A rotina de Leon se resume às atividades escolares, mantidas pela internet, além dos jogos on-line com os amigos, e acaba de concluir um curso de programação. "Estar longe da Maria Luiza, além da saudade, me causa tristeza. Conversar com ela me tranquiliza. Somos muito grudados", diz.

A educadora e diretora da Fundação SM, entidade voltada para a educação, e ex-secretária Nacional de Educação Básica, Pilar Lacerda, fala sobre o papel dos educadores no enfrentamento desses problemas. A escola é uma referência de socialização, de encontros, aprendizados, e muitos professores são o porto seguro para seus alunos. "O importante é manter o vínculo. Esse estudante precisa sentir que tem alguém na escola que se importa com ele. Receber tarefas, se reunir com a turma virtualmente, tudo isso é essencial. Lembrando que estamos falando dos adolescentes que são privilegiados, que têm acesso à internet e equipamentos para a comunicação, o que, por outro lado, muitos não têm", aponta a educadora.

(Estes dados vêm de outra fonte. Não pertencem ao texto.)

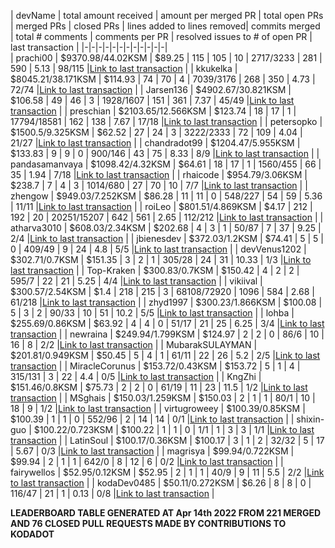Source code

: | devName | total amount received |  amount per merged PR | total open PRs | merged PRs | closed PRs | lines added to lines removed| commits merged | total # comments | comments per PR | resolved issues to # of open PR | last transaction  |
    |-|-|-|-|-|-|-|-|-|-|-|-|  
| prachi00 | $9370.98/44.02KSM | $89.25 | 115 | 105 | 10 | 2717/3233 | 281 | 590 | 5.13 | 98/115 |[Link to last transaction](https://kusama.subscan.io/extrinsic/0xc3197321e54f07b4c30f676853ed8954e088b58e50743f6f289105c716139cbc) |
| kkukelka | $8045.21/38.171KSM | $114.93 | 74 | 70 | 4 | 7039/3176 | 268 | 350 | 4.73 | 72/74 |[Link to last transaction](https://kusama.subscan.io/extrinsic/0x25125be46146ca56f588a48abb2a85687ae1716ad32528c5aff561abb0cfb7a0) |
| Jarsen136 | $4902.67/30.821KSM | $106.58 | 49 | 46 | 3 | 1928/1607 | 151 | 361 | 7.37 | 45/49 |[Link to last transaction](https://kusama.subscan.io/extrinsic/0x41b80fbefceac97b316fb73f2637dc14cf7c5b3e30ddc81fc2e9fa657cc21391) |
| preschian | $2103.65/12.566KSM | $123.74 | 18 | 17 | 1 | 17794/18581 | 162 | 138 | 7.67 | 17/18 |[Link to last transaction](https://kusama.subscan.io/extrinsic/0x3cc0ff8f370dacc6aab97493ee130dfd26436a9daa4363241e340456bfc74bce) |
| petersopko | $1500.5/9.325KSM | $62.52 | 27 | 24 | 3 | 3222/2333 | 72 | 109 | 4.04 | 21/27 |[Link to last transaction](https://kusama.subscan.io/extrinsic/0x050d8140cca5bcd5b280e602323975a4a6de7e294bf95d50e1921bad3da49174) |
| chandradot99 | $1204.47/5.955KSM | $133.83 | 9 | 9 | 0 | 900/146 | 43 | 75 | 8.33 | 8/9 |[Link to last transaction](https://kusama.subscan.io/extrinsic/0x1c9ffac9f4eb4caf128eb246b33ddd6b81ac909aff8ece44e2b383c60f4dbe88) |
| pandasamanvaya | $1098.42/4.32KSM | $64.61 | 18 | 17 | 1 | 1560/455 | 66 | 35 | 1.94 | 7/18 |[Link to last transaction](https://kusama.subscan.io/extrinsic/0xdd36aa19ffffc1a401e9d1e5cda74433d91e922571e581d6c09a3c2ec126ab6e) |
| rhaicode | $954.79/3.06KSM | $238.7 | 7 | 4 | 3 | 1014/680 | 27 | 70 | 10 | 7/7 |[Link to last transaction](https://kusama.subscan.io/extrinsic/0x5945e757597ec9c581749d5bad66c52ba3b3148fef35ca60a3801e1f98c3f093) |
| zhengow | $949.03/7.252KSM | $86.28 | 11 | 11 | 0 | 548/227 | 54 | 59 | 5.36 | 11/11 |[Link to last transaction](https://kusama.subscan.io/extrinsic/0x0ba82161c726d9d5cdca69fb032e85df969f216c1b89a06d57ecdacb75b31682) |
| roiLeo | $801.51/4.869KSM | $4.17 | 212 | 192 | 20 | 20251/15207 | 642 | 561 | 2.65 | 112/212 |[Link to last transaction](https://kusama.subscan.io/extrinsic/0x5a1bb8e427a61e5e90212d6dafd081cd0e2fc06d75800a76c982906cae4d8904) |
| atharva3010 | $608.03/2.34KSM | $202.68 | 4 | 3 | 1 | 50/87 | 7 | 37 | 9.25 | 2/4 |[Link to last transaction](https://kusama.subscan.io/extrinsic/0x7deb276dc5964b973dda2926a3d52f236fc39346830b9232e3f0192111e91237) |
| jbienesdev | $372.03/1.2KSM | $74.41 | 5 | 5 | 0 | 409/49 | 9 | 24 | 4.8 | 5/5 |[Link to last transaction](https://kusama.subscan.io/extrinsic/0x4ad632aec1050d1af4ad957a0e049e3d3ed51ab64236a58784bd1fae2442483b) |
| devVenus1202 | $302.71/0.7KSM | $151.35 | 3 | 2 | 1 | 305/28 | 24 | 31 | 10.33 | 1/3 |[Link to last transaction](https://kusama.subscan.io/extrinsic/0xeec2555792387107de91e11df2e8dc6f2237da0828e4e8c356137841c7455fec) |
| Top-Kraken | $300.83/0.7KSM | $150.42 | 4 | 2 | 2 | 595/7 | 22 | 21 | 5.25 | 4/4 |[Link to last transaction](https://kusama.subscan.io/extrinsic/0xe4e984cf692f06a76319756e0e6a9589c0bfaa8420868e42118991d60650e19b) |
| vikiival | $300.57/2.54KSM | $1.4 | 218 | 215 | 3 | 68108/72920 | 1096 | 584 | 2.68 | 61/218 |[Link to last transaction](https://kusama.subscan.io/extrinsic/0x0a3b2a972728dc7483b37bc433b076d110147905588e0d234f1105ad8468b4cf) |
| zhyd1997 | $300.23/1.866KSM | $100.08 | 5 | 3 | 2 | 90/33 | 10 | 51 | 10.2 | 5/5 |[Link to last transaction](https://kusama.subscan.io/extrinsic/0xeb3f0efb42bea11c033357ecca2fb0f75be8c1baa97d0ccc870a533b4d505d33) |
| lohba | $255.69/0.86KSM | $63.92 | 4 | 4 | 0 | 51/17 | 21 | 25 | 6.25 | 3/4 |[Link to last transaction](https://kusama.subscan.io/extrinsic/0x0ba6e1894450bfda82d058f98ffc25f8b3399c51f28d2cdfa19ea5751455d889) |
| newraina | $249.94/1.799KSM | $124.97 | 2 | 2 | 0 | 86/6 | 10 | 16 | 8 | 2/2 |[Link to last transaction](https://kusama.subscan.io/extrinsic/0x21bbca43605aa8eacd0e901e09063a8a1613a23d68e6c6b4b792569c850c582c) |
| MubarakSULAYMAN | $201.81/0.949KSM | $50.45 | 5 | 4 | 1 | 61/11 | 22 | 26 | 5.2 | 2/5 |[Link to last transaction](https://kusama.subscan.io/extrinsic/0x0795276eff93f1095da6313e0ae4778e353e78c9a8a94d0016a85f34fb2c3ffa) |
| MiracleCorunus | $153.72/0.43KSM | $153.72 | 5 | 1 | 4 | 315/131 | 3 | 22 | 4.4 | 0/5 |[Link to last transaction](https://kusama.subscan.io/extrinsic/10176854-4) |
| KngZhi | $151.46/0.8KSM | $75.73 | 2 | 2 | 0 | 61/19 | 11 | 23 | 11.5 | 1/2 |[Link to last transaction](https://kusama.subscan.io/extrinsic/0xd83215fd8de17e2e1bf0e3264413888e841e844e6040f791993bd36d79faead3) |
| MSghais | $150.03/1.259KSM | $150.03 | 2 | 1 | 1 | 80/1 | 10 | 18 | 9 | 1/2 |[Link to last transaction](https://kusama.subscan.io/extrinsic/0x4e7b6cdfb2ab29a4e03a2740ebcf24f3363cbf32d1121efc82de7120249d48b3) |
| virtugroweey | $100.39/0.85KSM | $100.39 | 1 | 1 | 0 | 552/96 | 2 | 14 | 14 | 0/1 |[Link to last transaction](https://kusama.subscan.io/extrinsic/0xc62df416cfc829e216bc05902599ae7d4bd893a1ec14588fcddcabf4e98142d8) |
| shixin-guo | $100.22/0.723KSM | $100.22 | 1 | 1 | 0 | 1/1 | 1 | 3 | 3 | 1/1 |[Link to last transaction](https://kusama.subscan.io/extrinsic/0xe07fc97e53b52f88e5944e19d6e0aad19108f69747b378e1d31a4c7fc8ada238) |
| LatinSoul | $100.17/0.36KSM | $100.17 | 3 | 1 | 2 | 32/32 | 5 | 17 | 5.67 | 0/3 |[Link to last transaction](https://kusama.subscan.io/extrinsic/0x14101d25cb4ddc73159dfadabba18c6e3f98fa369dfce47cefde7699d964a538) |
| magrisya | $99.94/0.722KSM | $99.94 | 2 | 1 | 1 | 642/0 | 8 | 12 | 6 | 0/2 |[Link to last transaction](https://kusama.subscan.io/extrinsic/0x9d2eeb9bd4f32b95bdefb9bff7f84025eb46473f3844c6107cb02613d85570a5) |
| fairywellos | $52.95/0.12KSM | $52.95 | 2 | 1 | 1 | 40/9 | 9 | 11 | 5.5 | 2/2 |[Link to last transaction](https://kusama.subscan.io/extrinsic/0x9b8c61de44f59da4d0ba0ffda3b732470435bc9042604fe3c2f04a3df2585542) |
| kodaDev0485 | $50.11/0.272KSM | $6.26 | 8 | 8 | 0 | 116/47 | 21 | 1 | 0.13 | 0/8 |[Link to last transaction](https://kusama.subscan.io/extrinsic/0x8220eacad05f9d04b1f1b3d3daf1e752d021ec93dc5e1a85f580eca64401a8db) |

 
 **LEADERBOARD TABLE GENERATED AT Apr 14th 2022 FROM 221 MERGED AND 76 CLOSED PULL REQUESTS MADE BY CONTRIBUTIONS TO KODADOT**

Para ela, tudo o que vem na esteira da pandemia cria novas formas de viver. Jovens reinventam a convivência, os meios de encontrar os amigos e ter outras maneiras de diversão. "Teremos uma geração que convive socialmente de maneira distinta. Ao mesmo tempo, lidar com as privações e frustrações é um processo de amadurecimento", salienta.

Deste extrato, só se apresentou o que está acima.